» WHAT IS EXPECTED: Within the records that follow, determine how many lines include the word "lstlisting". State the number and nothing further.

» GIVEN RECORDS:
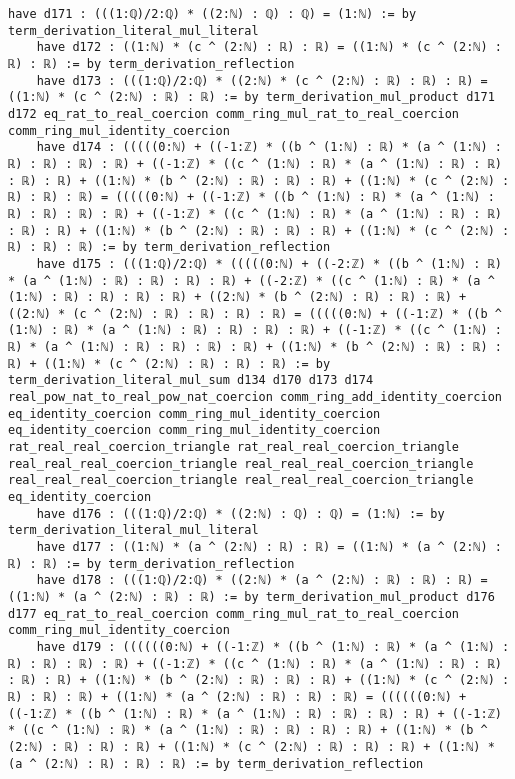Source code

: \documentclass{article}
\begin{document}
\begin{tcolorbox}[colback=white!10, width=\linewidth]
\begin{lstlisting}[language=Lean4]
    have d171 : (((1:ℚ)/2:ℚ) * ((2:ℕ) : ℚ) : ℚ) = (1:ℕ) := by term_derivation_literal_mul_literal
    have d172 : ((1:ℕ) * (c ^ (2:ℕ) : ℝ) : ℝ) = ((1:ℕ) * (c ^ (2:ℕ) : ℝ) : ℝ) := by term_derivation_reflection
    have d173 : (((1:ℚ)/2:ℚ) * ((2:ℕ) * (c ^ (2:ℕ) : ℝ) : ℝ) : ℝ) = ((1:ℕ) * (c ^ (2:ℕ) : ℝ) : ℝ) := by term_derivation_mul_product d171 d172 eq_rat_to_real_coercion comm_ring_mul_rat_to_real_coercion comm_ring_mul_identity_coercion
    have d174 : (((((0:ℕ) + ((-1:ℤ) * ((b ^ (1:ℕ) : ℝ) * (a ^ (1:ℕ) : ℝ) : ℝ) : ℝ) : ℝ) + ((-1:ℤ) * ((c ^ (1:ℕ) : ℝ) * (a ^ (1:ℕ) : ℝ) : ℝ) : ℝ) : ℝ) + ((1:ℕ) * (b ^ (2:ℕ) : ℝ) : ℝ) : ℝ) + ((1:ℕ) * (c ^ (2:ℕ) : ℝ) : ℝ) : ℝ) = (((((0:ℕ) + ((-1:ℤ) * ((b ^ (1:ℕ) : ℝ) * (a ^ (1:ℕ) : ℝ) : ℝ) : ℝ) : ℝ) + ((-1:ℤ) * ((c ^ (1:ℕ) : ℝ) * (a ^ (1:ℕ) : ℝ) : ℝ) : ℝ) : ℝ) + ((1:ℕ) * (b ^ (2:ℕ) : ℝ) : ℝ) : ℝ) + ((1:ℕ) * (c ^ (2:ℕ) : ℝ) : ℝ) : ℝ) := by term_derivation_reflection
    have d175 : (((1:ℚ)/2:ℚ) * (((((0:ℕ) + ((-2:ℤ) * ((b ^ (1:ℕ) : ℝ) * (a ^ (1:ℕ) : ℝ) : ℝ) : ℝ) : ℝ) + ((-2:ℤ) * ((c ^ (1:ℕ) : ℝ) * (a ^ (1:ℕ) : ℝ) : ℝ) : ℝ) : ℝ) + ((2:ℕ) * (b ^ (2:ℕ) : ℝ) : ℝ) : ℝ) + ((2:ℕ) * (c ^ (2:ℕ) : ℝ) : ℝ) : ℝ) : ℝ) = (((((0:ℕ) + ((-1:ℤ) * ((b ^ (1:ℕ) : ℝ) * (a ^ (1:ℕ) : ℝ) : ℝ) : ℝ) : ℝ) + ((-1:ℤ) * ((c ^ (1:ℕ) : ℝ) * (a ^ (1:ℕ) : ℝ) : ℝ) : ℝ) : ℝ) + ((1:ℕ) * (b ^ (2:ℕ) : ℝ) : ℝ) : ℝ) + ((1:ℕ) * (c ^ (2:ℕ) : ℝ) : ℝ) : ℝ) := by term_derivation_literal_mul_sum d134 d170 d173 d174 real_pow_nat_to_real_pow_nat_coercion comm_ring_add_identity_coercion eq_identity_coercion comm_ring_mul_identity_coercion eq_identity_coercion comm_ring_mul_identity_coercion rat_real_real_coercion_triangle rat_real_real_coercion_triangle real_real_real_coercion_triangle real_real_real_coercion_triangle real_real_real_coercion_triangle real_real_real_coercion_triangle eq_identity_coercion
    have d176 : (((1:ℚ)/2:ℚ) * ((2:ℕ) : ℚ) : ℚ) = (1:ℕ) := by term_derivation_literal_mul_literal
    have d177 : ((1:ℕ) * (a ^ (2:ℕ) : ℝ) : ℝ) = ((1:ℕ) * (a ^ (2:ℕ) : ℝ) : ℝ) := by term_derivation_reflection
    have d178 : (((1:ℚ)/2:ℚ) * ((2:ℕ) * (a ^ (2:ℕ) : ℝ) : ℝ) : ℝ) = ((1:ℕ) * (a ^ (2:ℕ) : ℝ) : ℝ) := by term_derivation_mul_product d176 d177 eq_rat_to_real_coercion comm_ring_mul_rat_to_real_coercion comm_ring_mul_identity_coercion
    have d179 : ((((((0:ℕ) + ((-1:ℤ) * ((b ^ (1:ℕ) : ℝ) * (a ^ (1:ℕ) : ℝ) : ℝ) : ℝ) : ℝ) + ((-1:ℤ) * ((c ^ (1:ℕ) : ℝ) * (a ^ (1:ℕ) : ℝ) : ℝ) : ℝ) : ℝ) + ((1:ℕ) * (b ^ (2:ℕ) : ℝ) : ℝ) : ℝ) + ((1:ℕ) * (c ^ (2:ℕ) : ℝ) : ℝ) : ℝ) + ((1:ℕ) * (a ^ (2:ℕ) : ℝ) : ℝ) : ℝ) = ((((((0:ℕ) + ((-1:ℤ) * ((b ^ (1:ℕ) : ℝ) * (a ^ (1:ℕ) : ℝ) : ℝ) : ℝ) : ℝ) + ((-1:ℤ) * ((c ^ (1:ℕ) : ℝ) * (a ^ (1:ℕ) : ℝ) : ℝ) : ℝ) : ℝ) + ((1:ℕ) * (b ^ (2:ℕ) : ℝ) : ℝ) : ℝ) + ((1:ℕ) * (c ^ (2:ℕ) : ℝ) : ℝ) : ℝ) + ((1:ℕ) * (a ^ (2:ℕ) : ℝ) : ℝ) : ℝ) := by term_derivation_reflection

\end{lstlisting}
\end{tcolorbox}
\end{document}
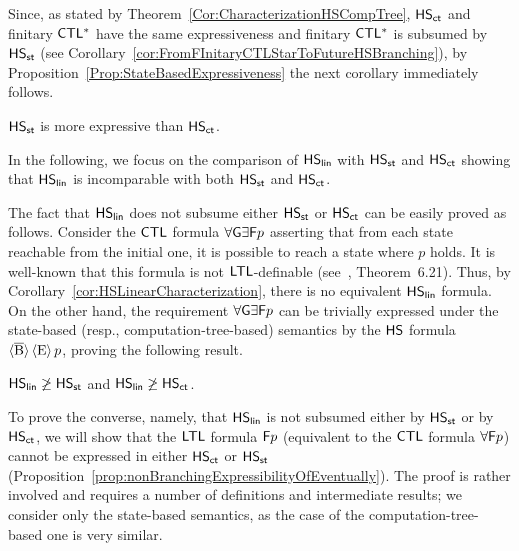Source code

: Since, as stated by  Theorem~\ref{Cor:CharacterizationHSCompTree}, $\text{\sffamily HS}_{\mathsf{ct}}$ and finitary $\text{\sffamily CTL$^{*}$}$ have the same expressiveness and finitary $\text{\sffamily CTL$^{*}$}$ is subsumed by $\text{\sffamily HS}_{\mathsf{st}}$ (see Corollary~\ref{cor:FromFInitaryCTLStarToFutureHSBranching}), by Proposition~\ref{Prop:StateBasedExpressiveness} the next corollary immediately follows.

\begin{corollary} $\text{\sffamily HS}_{\mathsf{st}}$ is more expressive than $\text{\sffamily HS}_{\mathsf{ct}}$.
\end{corollary}

In the following, we focus on the comparison of $\text{\sffamily HS}_{\mathsf{lin}}$ with $\text{\sffamily HS}_{\mathsf{st}}$ and $\text{\sffamily HS}_{\mathsf{ct}}$ showing that $\text{\sffamily HS}_{\mathsf{lin}}$ is incomparable with both $\text{\sffamily HS}_{\mathsf{st}}$ and $\text{\sffamily HS}_{\mathsf{ct}}$. 

The fact that  $\text{\sffamily HS}_{\mathsf{lin}}$ does not subsume either $\text{\sffamily HS}_{\mathsf{st}}$ or $\text{\sffamily HS}_{\mathsf{ct}}$ can be easily proved as follows. Consider the $\text{\sffamily CTL}$ formula $\forall \textsf{G} \exists \textsf{F} p$ asserting that from each state reachable from the initial one, it is possible to reach a state where $p$ holds. It is well-known that this formula is not $\text{\sffamily LTL}$-definable (see~\cite{Baier2008}, Theorem~6.21). Thus, by Corollary~\ref{cor:HSLinearCharacterization}, there is no equivalent $\text{\sffamily HS}_{\mathsf{lin}}$ formula. On the other hand, the requirement $\forall \textsf{G} \exists \textsf{F} p$ can be trivially expressed under the state-based (resp., computation-tree-based) semantics by the $\text{\sffamily HS}$ formula $\operatorname{\langle \overline{B}\rangle}\operatorname{\langle E\rangle} p $, proving the following result.

\begin{proposition}\label{prop:nonBranchingExpressibilityOfLinearTime} $\text{\sffamily HS}_{\mathsf{lin}} \not \geq \text{\sffamily HS}_{\mathsf{st}}$ and $\text{\sffamily HS}_{\mathsf{lin}} \not \geq \text{\sffamily HS}_{\mathsf{ct}}$.
\end{proposition}

To prove the converse, namely, that $\text{\sffamily HS}_{\mathsf{lin}}$ is not subsumed either by $\text{\sffamily HS}_{\mathsf{st}}$ or by $\text{\sffamily HS}_{\mathsf{ct}}$, 
we will show that the $\text{\sffamily LTL}$ formula $\textsf{F} p$ (equivalent to the $\text{\sffamily CTL}$ formula $\forall \textsf{F} p$)
cannot be expressed in either $\text{\sffamily HS}_{\mathsf{ct}}$ or $\text{\sffamily HS}_{\mathsf{st}}$ (Proposition~\ref{prop:nonBranchingExpressibilityOfEventually}). The proof is rather involved and requires a number of definitions and intermediate results; we consider only
the state-based semantics, as the case of the computation-tree-based one is very similar.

» RESULT FOR THIS EXERCISE: 2